Saved entries:
· · · · ·

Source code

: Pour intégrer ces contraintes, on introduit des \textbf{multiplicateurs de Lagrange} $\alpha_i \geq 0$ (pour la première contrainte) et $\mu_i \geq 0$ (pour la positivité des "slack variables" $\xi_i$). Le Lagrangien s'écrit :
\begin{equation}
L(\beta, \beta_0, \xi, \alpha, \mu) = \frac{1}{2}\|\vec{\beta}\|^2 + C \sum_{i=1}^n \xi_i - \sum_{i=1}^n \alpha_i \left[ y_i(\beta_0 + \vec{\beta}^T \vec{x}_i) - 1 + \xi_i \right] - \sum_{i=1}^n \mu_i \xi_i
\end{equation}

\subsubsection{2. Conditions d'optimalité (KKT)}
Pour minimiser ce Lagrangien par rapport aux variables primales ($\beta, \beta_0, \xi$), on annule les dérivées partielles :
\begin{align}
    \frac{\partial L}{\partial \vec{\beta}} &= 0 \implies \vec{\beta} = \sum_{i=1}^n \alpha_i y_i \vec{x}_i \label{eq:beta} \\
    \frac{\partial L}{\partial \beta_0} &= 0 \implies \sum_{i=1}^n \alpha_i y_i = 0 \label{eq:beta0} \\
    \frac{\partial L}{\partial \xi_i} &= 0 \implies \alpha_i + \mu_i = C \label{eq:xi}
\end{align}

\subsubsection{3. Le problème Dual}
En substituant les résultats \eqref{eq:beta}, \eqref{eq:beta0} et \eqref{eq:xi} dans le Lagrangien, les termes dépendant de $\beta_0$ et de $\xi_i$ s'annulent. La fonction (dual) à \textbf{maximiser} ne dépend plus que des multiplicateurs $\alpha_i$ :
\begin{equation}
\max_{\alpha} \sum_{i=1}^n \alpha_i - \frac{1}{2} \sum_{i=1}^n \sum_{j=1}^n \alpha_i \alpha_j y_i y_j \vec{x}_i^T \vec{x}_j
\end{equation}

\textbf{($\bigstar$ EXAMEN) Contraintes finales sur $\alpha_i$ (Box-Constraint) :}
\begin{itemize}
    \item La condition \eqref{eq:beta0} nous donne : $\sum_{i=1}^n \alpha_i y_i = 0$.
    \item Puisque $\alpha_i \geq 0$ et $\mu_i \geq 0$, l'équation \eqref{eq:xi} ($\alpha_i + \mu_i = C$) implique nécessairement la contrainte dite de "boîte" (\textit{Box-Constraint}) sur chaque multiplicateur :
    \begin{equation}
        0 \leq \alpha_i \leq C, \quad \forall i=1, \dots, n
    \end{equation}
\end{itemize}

· · · · ·

— Your task —
Repeat the data word for word. Leave nothing out.

— Response to this exercise —
Source code

: Pour intégrer ces contraintes, on introduit des \textbf{multiplicateurs de Lagrange} $\alpha_i \geq 0$ (pour la première contrainte) et $\mu_i \geq 0$ (pour la positivité des "slack variables" $\xi_i$). Le Lagrangien s'écrit :
\begin{equation}
L(\beta, \beta_0, \xi, \alpha, \mu) = \frac{1}{2}\|\vec{\beta}\|^2 + C \sum_{i=1}^n \xi_i - \sum_{i=1}^n \alpha_i \left[ y_i(\beta_0 + \vec{\beta}^T \vec{x}_i) - 1 + \xi_i \right] - \sum_{i=1}^n \mu_i \xi_i
\end{equation}

\subsubsection{2. Conditions d'optimalité (KKT)}
Pour minimiser ce Lagrangien par rapport aux variables primales ($\beta, \beta_0, \xi$), on annule les dérivées partielles :
\begin{align}
    \frac{\partial L}{\partial \vec{\beta}} &= 0 \implies \vec{\beta} = \sum_{i=1}^n \alpha_i y_i \vec{x}_i \label{eq:beta} \\
    \frac{\partial L}{\partial \beta_0} &= 0 \implies \sum_{i=1}^n \alpha_i y_i = 0 \label{eq:beta0} \\
    \frac{\partial L}{\partial \xi_i} &= 0 \implies \alpha_i + \mu_i = C \label{eq:xi}
\end{align}

\subsubsection{3. Le problème Dual}
En substituant les résultats \eqref{eq:beta}, \eqref{eq:beta0} et \eqref{eq:xi} dans le Lagrangien, les termes dépendant de $\beta_0$ et de $\xi_i$ s'annulent. La fonction (dual) à \textbf{maximiser} ne dépend plus que des multiplicateurs $\alpha_i$ :
\begin{equation}
\max_{\alpha} \sum_{i=1}^n \alpha_i - \frac{1}{2} \sum_{i=1}^n \sum_{j=1}^n \alpha_i \alpha_j y_i y_j \vec{x}_i^T \vec{x}_j
\end{equation}

\textbf{($\bigstar$ EXAMEN) Contraintes finales sur $\alpha_i$ (Box-Constraint) :}
\begin{itemize}
    \item La condition \eqref{eq:beta0} nous donne : $\sum_{i=1}^n \alpha_i y_i = 0$.
    \item Puisque $\alpha_i \geq 0$ et $\mu_i \geq 0$, l'équation \eqref{eq:xi} ($\alpha_i + \mu_i = C$) implique nécessairement la contrainte dite de "boîte" (\textit{Box-Constraint}) sur chaque multiplicateur :
    \begin{equation}
        0 \leq \alpha_i \leq C, \quad \forall i=1, \dots, n
    \end{equation}
\end{itemize}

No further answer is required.